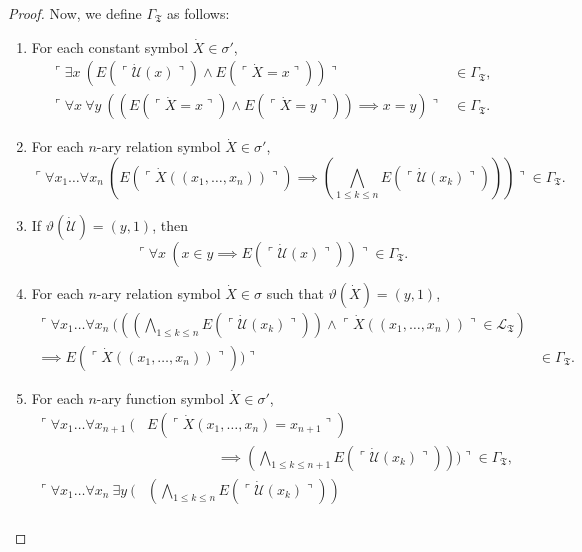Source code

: \documentclass[12pt, twoside]{memoir}
\numberwithin{equation}{section}
\theoremstyle{definition}
\theoremstyle{remark}
\theoremstyle{definition}
\theoremstyle{definition}
\theoremstyle{definition}
\theoremstyle{remark}
\begin{document}
\begin{proof}
Now, we define $\Gamma_{\mathfrak{T}}$ as follows:
\begin{enumerate}[label=(\arabic*)]
    \item\label{gamma1} For each constant symbol $\dot{X} \in \sigma'$,
    \begin{align*}
        \ulcorner \exists x \ (E(\ulcorner \dot{\mathcal{U}}(x) \urcorner) \wedge E(\ulcorner \dot{X} = x \urcorner)) \urcorner & \in \Gamma_{\mathfrak{T}}, \\
        \ulcorner \forall x \ \forall y \ ((E(\ulcorner \dot{X} = x \urcorner) \wedge E(\ulcorner \dot{X} = y \urcorner)) \implies x = y) \urcorner & \in \Gamma_{\mathfrak{T}}.
    \end{align*}
    \item For each $n$-ary relation symbol $\dot{X} \in \sigma'$, $$\ulcorner \forall x_1 \dots \forall x_n \ (E(\ulcorner \dot{X}((x_1, \dots, x_n)) \urcorner) \implies (\bigwedge_{1 \leq k \leq n} E(\ulcorner \dot{\mathcal{U}}(x_k) \urcorner))) \urcorner \in \Gamma_{\mathfrak{T}}.$$
    \item\label{gammaform3} If $\vartheta(\dot{\mathcal{U}}) = (y, 1)$, then $$\ulcorner \forall x \ (x \in y \implies E(\ulcorner \dot{\mathcal{U}}(x) \urcorner)) \urcorner \in \Gamma_{\mathfrak{T}}.$$
    \item\label{gammaform4} For each $n$-ary relation symbol $\dot{X} \in \sigma$ such that $\vartheta(\dot{X}) = (y, 1)$, 
    \begin{align*}
        \ulcorner \forall x_1 \dots \forall x_n \ (((\bigwedge_{1 \leq k \leq n} E(\ulcorner \dot{\mathcal{U}}(x_k) \urcorner)) \wedge \ulcorner \dot{X}((x_1, \dots, x_n)) \urcorner \in \mathcal{L}_{\mathfrak{T}}) & \\
        \implies E(\ulcorner \dot{X}((x_1, \dots, x_n)) \urcorner)) \urcorner & \in \Gamma_{\mathfrak{T}}.
    \end{align*}
    \item For each $n$-ary function symbol $\dot{X} \in \sigma'$, 
    \begin{align*}
        \ulcorner \forall x_1 \dots \forall x_{n+1} \ ( & E(\ulcorner \dot{X} (x_1, \dots, x_n) = x_{n+1} \urcorner) \\
        & \mspace{90mu} \implies (\bigwedge_{1 \leq k \leq n+1} E(\ulcorner \dot{\mathcal{U}}(x_k) \urcorner))) \urcorner \in \Gamma_{\mathfrak{T}}, \\
        \ulcorner \forall x_1 \dots \forall x_n \ \exists y \ ( & (\bigwedge_{1 \leq k \leq n} E(\ulcorner \dot{\mathcal{U}}(x_k) \urcorner)) \\

\end{align*}
\end{enumerate}
\end{proof}
\end{document}
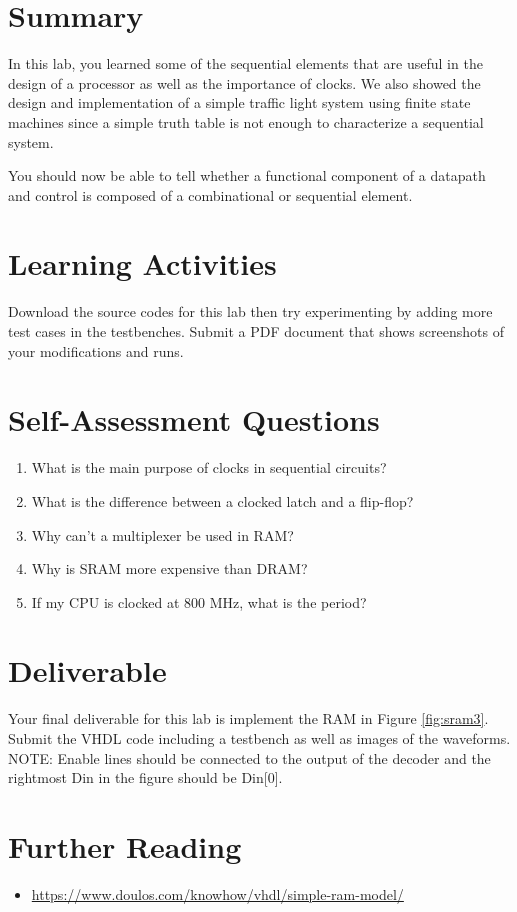 \documentclass[a4paper, 11pt,oneside]{article}
\begin{document}
\section{Summary}
In this lab, you learned some of the sequential elements that are useful in the 
design of a processor as well as the importance of clocks. We also showed the
design and implementation of a simple traffic light system using finite state 
machines since a simple truth table is not enough to characterize a sequential 
system. 

You should now be able to tell whether a functional component of a datapath and 
control is composed of a combinational or sequential element.

\section{Learning Activities}
Download the source codes for this lab then try experimenting by adding more 
test cases in the testbenches. Submit a PDF document that shows screenshots of 
your modifications and runs. 

\section{Self-Assessment Questions}
\begin{enumerate}
\item What is the main purpose of clocks in sequential circuits?
\item What is the difference between a clocked latch and a flip-flop?
\item Why can't a multiplexer be used in RAM?
\item Why is SRAM more expensive than DRAM?
\item If my CPU is clocked at 800 MHz, what is the period?
\end{enumerate}


\section{Deliverable}
Your final deliverable for this lab is implement the RAM in Figure 
 \ref{fig:sram3}. Submit the VHDL code including a testbench as well as images 
of the waveforms. NOTE: Enable lines should be connected to the output of the 
decoder and the rightmost Din in the figure should be Din[0].

\section{Further Reading}
\begin{itemize}
\item 
\href{https://www.doulos.com/knowhow/vhdl/simple-ram-model/}
{https://www.doulos.com/knowhow/vhdl/simple-ram-model/}
\end{itemize}





\nocite{*}
\end{document}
○ ○ ○ ○ ○ ○ ○
**TRY IT**:
Lines from the entries that contain the string "system" are what must be copied.

**RESPONSE TO THIS TASK**:
design and implementation of a simple traffic light system using finite state 
system. 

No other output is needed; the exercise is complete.